For the three and six months ended June 30, 2006, the corporation realized positive cash flows of $45.9 million and $64.6 million from the settlement of net investment hedges of foreign subsidiaries compared to $8.3 million and $3.3 million, respectively, in the same periods in 2005. This increase was due to the strengthening of the Canadian dollar against the U.S. dollar.
16 TRANSALTA CORPORATION / Q2 2006
Financing activities
Cash used in financing activities during the quarter was $99.9 million compared to $46.7 million over the same quarter for 2005. This increase was mainly due to timing of dividends on common shares ($30.5 million) and from repayment of short-term debt. For the first six months of 2006, cash used in financing activities was $277.2 million compared to $143.6 million in the same period in 2005. This increase was due to timing of dividend payments and a net decrease in long- and short-term debt balances.
LIQUIDITY AND CAPITAL RESOURCES
Liquidity risk arises from our ability to meet general funding needs, engage in trading and hedging activities and manage the assets, liabilities and capital structure of the company. Liquidity risk is managed to maintain sufficient liquid financial resources to fund obligations as they become due in the most cost-effective manner.
Our liquidity needs are met through a variety of sources, including: cash generated from operations, short-term borrowings against our credit facilities, and commercial paper program and long-term debt issued under the corporation’s U.S. shelf registrations and Canadian Medium Term Note program. Our primary uses of funds are operational expenses, capital expenditures, dividends, distributions to non-controlling limited partners and interest and principal payments on debt securities.

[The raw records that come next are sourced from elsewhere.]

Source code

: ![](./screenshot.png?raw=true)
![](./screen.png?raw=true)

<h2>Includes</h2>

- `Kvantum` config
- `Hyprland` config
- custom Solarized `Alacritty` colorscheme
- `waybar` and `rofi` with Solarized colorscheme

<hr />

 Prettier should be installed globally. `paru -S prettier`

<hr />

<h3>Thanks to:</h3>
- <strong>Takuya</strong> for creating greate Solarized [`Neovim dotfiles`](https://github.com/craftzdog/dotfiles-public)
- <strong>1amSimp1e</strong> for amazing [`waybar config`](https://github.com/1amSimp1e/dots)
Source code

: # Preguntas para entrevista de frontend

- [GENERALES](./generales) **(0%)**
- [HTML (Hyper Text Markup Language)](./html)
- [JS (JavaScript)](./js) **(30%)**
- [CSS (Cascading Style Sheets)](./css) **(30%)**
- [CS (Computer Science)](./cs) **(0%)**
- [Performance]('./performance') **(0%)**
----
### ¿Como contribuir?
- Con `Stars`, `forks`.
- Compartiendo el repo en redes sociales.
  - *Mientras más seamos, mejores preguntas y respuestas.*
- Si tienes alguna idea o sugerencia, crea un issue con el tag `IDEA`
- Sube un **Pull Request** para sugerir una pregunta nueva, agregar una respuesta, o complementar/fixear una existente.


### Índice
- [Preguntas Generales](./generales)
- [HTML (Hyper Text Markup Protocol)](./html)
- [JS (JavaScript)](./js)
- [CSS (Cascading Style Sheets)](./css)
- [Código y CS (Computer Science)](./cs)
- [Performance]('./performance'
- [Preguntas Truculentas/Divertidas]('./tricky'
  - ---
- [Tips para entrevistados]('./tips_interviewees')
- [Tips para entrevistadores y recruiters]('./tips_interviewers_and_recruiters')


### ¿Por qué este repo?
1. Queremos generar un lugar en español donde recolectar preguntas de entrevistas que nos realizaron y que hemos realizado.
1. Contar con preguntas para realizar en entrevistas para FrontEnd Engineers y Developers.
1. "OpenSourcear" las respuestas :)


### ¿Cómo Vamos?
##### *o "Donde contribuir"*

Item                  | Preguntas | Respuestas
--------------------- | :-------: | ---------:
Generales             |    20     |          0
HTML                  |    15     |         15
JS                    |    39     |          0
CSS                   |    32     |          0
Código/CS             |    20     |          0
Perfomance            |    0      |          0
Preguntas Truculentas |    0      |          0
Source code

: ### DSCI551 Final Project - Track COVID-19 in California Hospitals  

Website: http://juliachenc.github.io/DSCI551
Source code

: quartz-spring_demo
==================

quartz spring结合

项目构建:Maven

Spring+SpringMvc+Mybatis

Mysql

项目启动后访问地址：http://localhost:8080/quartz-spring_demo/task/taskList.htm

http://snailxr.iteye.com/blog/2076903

We have a $1.5 billion committed syndicated credit facility and approximately $331.9 million of uncommitted credit facilities. At June 30, 2006, we had $1.2 billion available under these credit facilities (December 31, 2005 - $1.2 billion).
We have obligations to issue letters of credit to secure potential liabilities to certain parties including those related to potential environmental obligations, trading activities, hedging activities and purchase obligations. At June 30, 2006, we had issued letters of credit totaling $534.9 million compared to $694.6 million at December 31, 2005. The decrease in letters of credit is due primarily to lower electricity spot prices in the Pacific Northwest.
We expect that our ability to generate adequate cash flow from operations in the short-term and the long-term and, when needed, to maintain financial capacity and flexibility to provide for planned growth remains substantially unchanged since December 31, 2005.
On July 20, 2006, we had approximately 201.3 million common shares outstanding.
Guarantee contracts
We have provided guarantees of subsidiaries' obligations that secure those subsidiaries’ obligations to third parties under various contracts. The guarantees generally have limits as to the amount of the guarantees however we also have a number of unlimited guarantees. These guarantees fall into three categories: those related to trading activities, those related to hedging activities (hedging of the sale of electricity from production from our power plants and hedging of our interest rate and foreign exchange exposures), and those related to performance and payment obligations. To the extent potential liabilities related to these guarantees exist for trading activities, they are included in accounts payable and accrued liabilities and price risk management liabilities. To the extent potential liabilities exist related to those guarantees for hedging activities, they are not recognized on the consolidated balance sheet. To the extent liabilities exist under these guarantees for payment and performance obligations, they are included in accounts payable and accrued liabilities.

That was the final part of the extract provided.